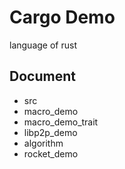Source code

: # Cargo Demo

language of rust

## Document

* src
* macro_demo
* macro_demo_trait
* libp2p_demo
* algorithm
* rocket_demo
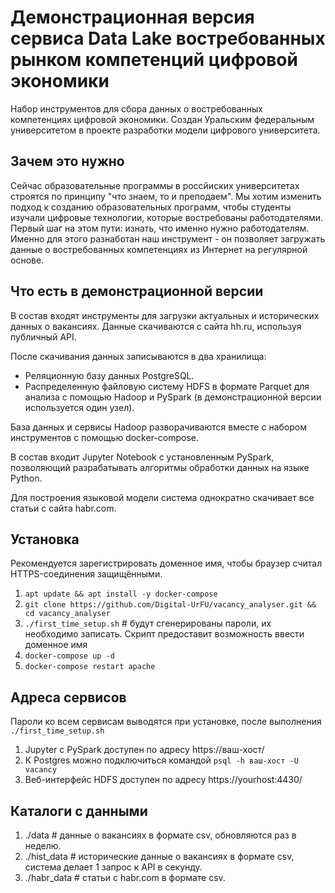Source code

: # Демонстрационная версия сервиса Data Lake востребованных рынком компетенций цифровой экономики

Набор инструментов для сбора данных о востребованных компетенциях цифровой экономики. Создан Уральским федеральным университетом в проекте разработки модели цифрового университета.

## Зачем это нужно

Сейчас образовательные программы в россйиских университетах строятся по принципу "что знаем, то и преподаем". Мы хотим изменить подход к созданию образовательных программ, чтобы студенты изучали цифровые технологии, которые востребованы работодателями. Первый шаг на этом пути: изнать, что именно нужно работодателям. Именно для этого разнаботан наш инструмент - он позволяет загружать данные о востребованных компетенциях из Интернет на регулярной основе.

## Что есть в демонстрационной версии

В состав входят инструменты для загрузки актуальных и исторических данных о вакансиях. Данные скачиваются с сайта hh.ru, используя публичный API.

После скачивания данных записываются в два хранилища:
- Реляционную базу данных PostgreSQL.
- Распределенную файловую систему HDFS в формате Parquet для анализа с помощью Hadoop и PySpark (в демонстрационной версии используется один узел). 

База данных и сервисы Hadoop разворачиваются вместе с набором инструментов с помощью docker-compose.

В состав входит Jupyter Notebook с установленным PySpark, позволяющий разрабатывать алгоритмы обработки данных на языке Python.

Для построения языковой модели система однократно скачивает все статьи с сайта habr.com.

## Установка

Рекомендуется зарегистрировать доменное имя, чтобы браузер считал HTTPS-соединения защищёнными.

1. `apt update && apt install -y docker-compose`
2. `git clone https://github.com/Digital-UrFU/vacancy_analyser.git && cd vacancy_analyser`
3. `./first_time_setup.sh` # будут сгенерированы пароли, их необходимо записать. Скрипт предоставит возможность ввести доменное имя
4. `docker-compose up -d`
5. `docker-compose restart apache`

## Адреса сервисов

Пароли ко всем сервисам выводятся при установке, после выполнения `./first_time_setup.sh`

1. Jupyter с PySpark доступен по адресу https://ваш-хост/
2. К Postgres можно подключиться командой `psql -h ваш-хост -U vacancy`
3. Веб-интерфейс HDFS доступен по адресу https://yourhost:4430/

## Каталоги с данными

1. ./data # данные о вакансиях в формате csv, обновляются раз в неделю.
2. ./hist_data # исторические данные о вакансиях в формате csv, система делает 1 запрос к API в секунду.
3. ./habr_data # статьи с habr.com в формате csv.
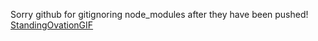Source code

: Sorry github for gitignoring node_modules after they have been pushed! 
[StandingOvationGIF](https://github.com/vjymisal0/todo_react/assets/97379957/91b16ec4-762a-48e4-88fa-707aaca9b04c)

Exercise instructions :: From the opening line of the entries above to the line containing "## Зачем это нужно", please transcribe each line exactly, skipping every picture.

Solution for this problem ::
Source code

: # Cargo Demo

language of rust

## Document

* src
* macro_demo
* macro_demo_trait
* libp2p_demo
* algorithm
* rocket_demo
Source code

: # Демонстрационная версия сервиса Data Lake востребованных рынком компетенций цифровой экономики

Набор инструментов для сбора данных о востребованных компетенциях цифровой экономики. Создан Уральским федеральным университетом в проекте разработки модели цифрового университета.

## Зачем это нужно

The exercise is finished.